# What To Do If You Find Your Spouse Cyber-Cheating



## David Baxter PhD (Jan 1, 2007)

What To Do If You Find Your Spouse Cyber-Cheating 
12/26/2006
By WCAU/NBC News Channel

Lots of people use the Internet to obtain useful information, but increasingly people are turning to the web for companionship and it is destroying families and ruining real life relationships. 

The Internet can be a seductive place. 

"When you're online, you can really say anything you want."

An instant connection can be made in a chat room or through IM's or E-mails.

"I would speak to someone and maybe converse a little."

It may start out innocent, but it's easy to get sucked in. And before you know it, a web of deceit is being spun.

"You start going down a road and all of a sudden you're talking with somebody and you're getting a level of empathy and understanding you're not getting in your marriage."

Dr. Stephen Treat from the Council for Relationships says cyber affairs are a real epidemic.

"It's because people are anonymous and they can set up partial relationships and they can have a fantasy about who the person is. They can fantasize about being loved. They cam fantasize levels of sexuality with somebody because they don't really know the person."

Is it cheating? It depends on who you ask.

"Affairs online. I think it's ridiculous actually. I can't think of anything worse. It's adultery."

"If I caught my boyfriend having an affair online I would definitely dump him."

"I think there is a big difference between cheating online and actually going to bed with someone outside your relationship."

Dr. Treat says that it's absolutely cheating, and can be more destructive than a physical affair.

"You're taking a piece of your emotion, a piece of what you should be sharing with your spouse, and what you do is you share it with this anonymous person."

What should you do if you suspect your partner is involved in a virtual romance? 

"Sometimes I don't mind if you do a little bit of private investigating. You actually go into the Internet and go in search and go find out. At least then you'll know."
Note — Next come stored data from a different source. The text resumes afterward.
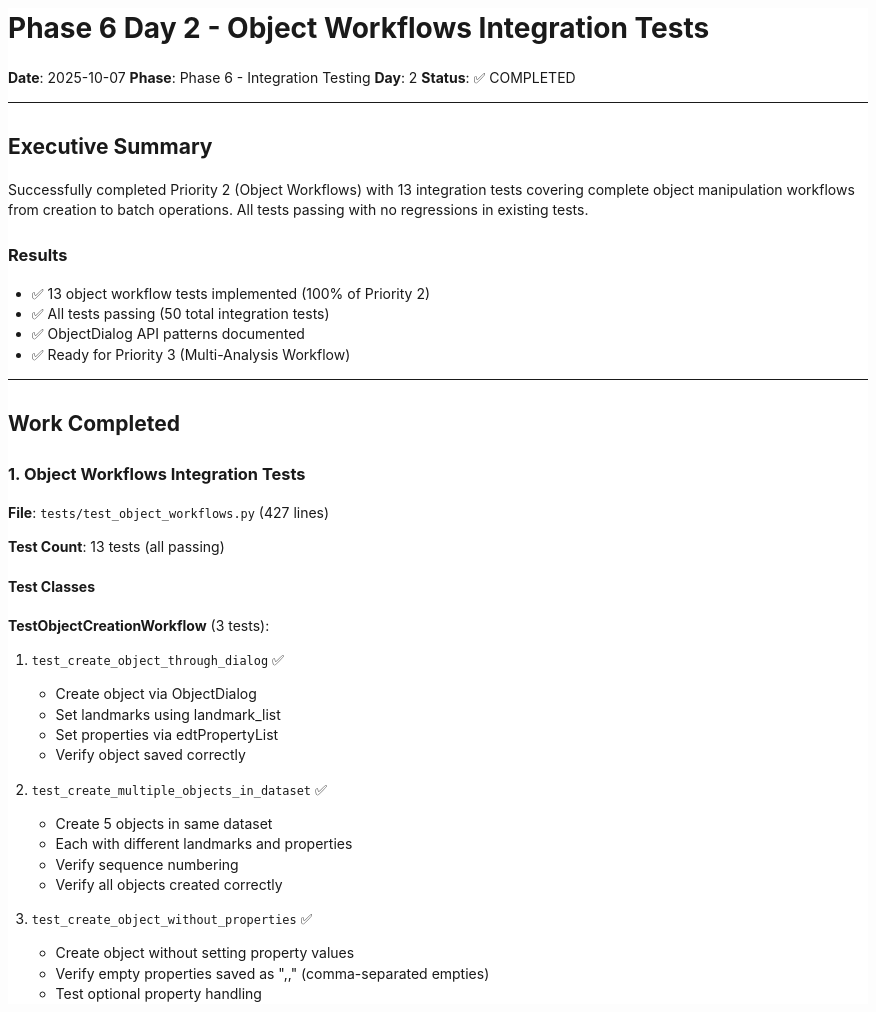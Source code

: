 # Phase 6 Day 2 - Object Workflows Integration Tests

**Date**: 2025-10-07
**Phase**: Phase 6 - Integration Testing
**Day**: 2
**Status**: ✅ COMPLETED

---

## Executive Summary

Successfully completed Priority 2 (Object Workflows) with 13 integration tests covering complete object manipulation workflows from creation to batch operations. All tests passing with no regressions in existing tests.

### Results

- ✅ 13 object workflow tests implemented (100% of Priority 2)
- ✅ All tests passing (50 total integration tests)
- ✅ ObjectDialog API patterns documented
- ✅ Ready for Priority 3 (Multi-Analysis Workflow)

---

## Work Completed

### 1. Object Workflows Integration Tests

**File**: `tests/test_object_workflows.py` (427 lines)

**Test Count**: 13 tests (all passing)

#### Test Classes

**TestObjectCreationWorkflow** (3 tests):
1. `test_create_object_through_dialog` ✅
   - Create object via ObjectDialog
   - Set landmarks using landmark_list
   - Set properties via edtPropertyList
   - Verify object saved correctly

2. `test_create_multiple_objects_in_dataset` ✅
   - Create 5 objects in same dataset
   - Each with different landmarks and properties
   - Verify sequence numbering
   - Verify all objects created correctly

3. `test_create_object_without_properties` ✅
   - Create object without setting property values
   - Verify empty properties saved as ",," (comma-separated empties)
   - Test optional property handling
Dr. Treat says you should definitely confront your significant other if you find out they are cheating online. But he says you should also look at yourself and look at your relationship. That, may help you figure out how it happened in the first place.


----------



## ^^Phoenix^^ (Jan 1, 2007)

One of the responces struck me as odd.  For me, the prospect of my boyfriend cheating makes me fearful, not so much the sex part, but the thought that I may loose him emotionally.  We are special to each other because we share that emotion together, and the thought of him sharing that with someone else - for that someone else to be more special - if you like (I know it sounds childish and 'me me me' but ... you know) thats what scares me about the prospect of him cheating.  So does cheating mean a sexual encounter or what?


----------



## David Baxter PhD (Jan 1, 2007)

I think you and your partner need to define that for yourselves.

For me, a breach of emotional intimacy is no different than sleeping with someone else. However, I realize that not everyone would see it that way.


----------



## just mary (Jan 1, 2007)

I find it hard to imagine anyone cheating online.  For me, I would need to see and touch the person for it (the relationship) to be real.  
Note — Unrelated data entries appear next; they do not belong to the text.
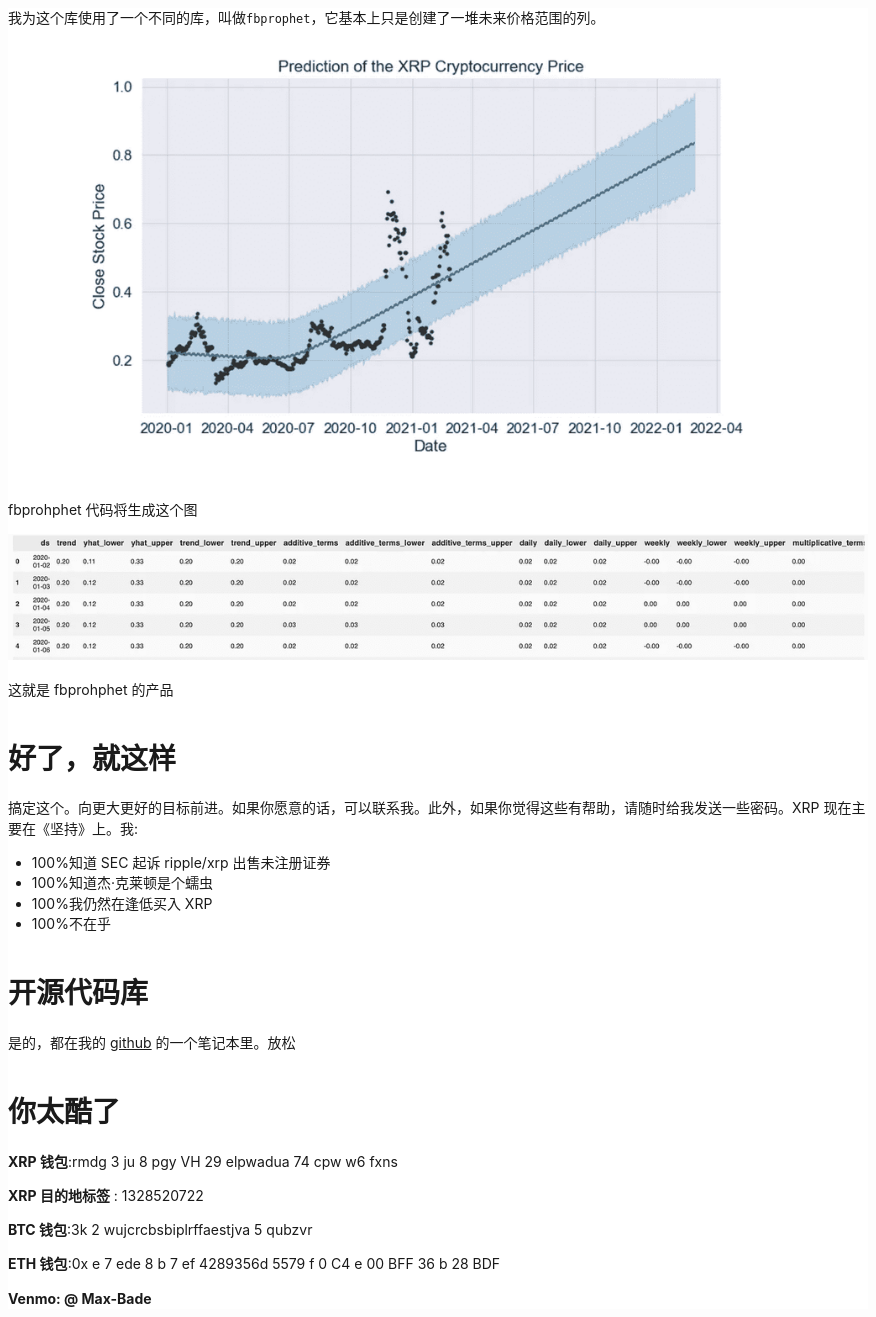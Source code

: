 我为这个库使用了一个不同的库，叫做`fbprophet`，它基本上只是创建了一堆未来价格范围的列。

![](img/aa4c0c9ad9ca65f988dc2aa7b3050098.png)

fbprohphet 代码将生成这个图

![](img/c78869055746fe351d288a68416fc22b.png)

这就是 fbprohphet 的产品

# 好了，就这样

搞定这个。向更大更好的目标前进。如果你愿意的话，可以联系我。此外，如果你觉得这些有帮助，请随时给我发送一些密码。XRP 现在主要在《坚持》上。我:

*   100%知道 SEC 起诉 ripple/xrp 出售未注册证券
*   100%知道杰·克莱顿是个蠕虫
*   100%我仍然在逢低买入 XRP
*   100%不在乎

# 开源代码库

是的，都在我的 [github](https://github.com/maxwellbade/rsi_crypto) 的一个笔记本里。放松

# 你太酷了

**XRP 钱包**:rmdg 3 ju 8 pgy VH 29 elpwadua 74 cpw w6 fxns

**XRP 目的地标签** : 1328520722

**BTC 钱包**:3k 2 wujcrcbsbiplrffaestjva 5 qubzvr

**ETH 钱包**:0x e 7 ede 8 b 7 ef 4289356d 5579 f 0 C4 e 00 BFF 36 b 28 BDF

**Venmo: @ Max-Bade**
Online communication is just "words on a page".  I think you would have to have a really good imagination in order for it to turn into a relationship.
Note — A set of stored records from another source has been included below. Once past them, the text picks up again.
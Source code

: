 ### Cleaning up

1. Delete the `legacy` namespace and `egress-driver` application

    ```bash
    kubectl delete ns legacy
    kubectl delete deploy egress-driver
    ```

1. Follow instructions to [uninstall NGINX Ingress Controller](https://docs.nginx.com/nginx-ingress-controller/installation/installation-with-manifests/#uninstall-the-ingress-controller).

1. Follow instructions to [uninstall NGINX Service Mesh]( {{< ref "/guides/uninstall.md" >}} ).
Or is there something wrong with me?


----------



## David Baxter PhD (Jan 1, 2007)

No, there's nothing wrong with you, JM. I think some people seem to find virtual relationships safer and/or more exciting than real life relationships. The fact that you can't understand how that is possible would suggest that you are probably healthier than those who do understand it.

It's a more common phenomenon than most people realize.


----------



## sister-ray (Jan 2, 2007)

Personally if I found a partner of mine was having a online affair, i would want to talk about it, find out what was missing from our relationship, and sort the matter out, that would be my piority,, I wouldnt be angry I would be grateful he  had had the sense to keep it online, instead of having actual contact with another, online to me would be alot easier to deal with, as I dont think its cheating, having actual physical contact is cheating and being unfaithfull, there is a difference for me, its like when theres sexual problems in a relationship its much better to find out your partner has been "looking" at adult stuff as a way of dealing with , than finding out he has been actually sleeping with someone  else. Just my opinion.


----------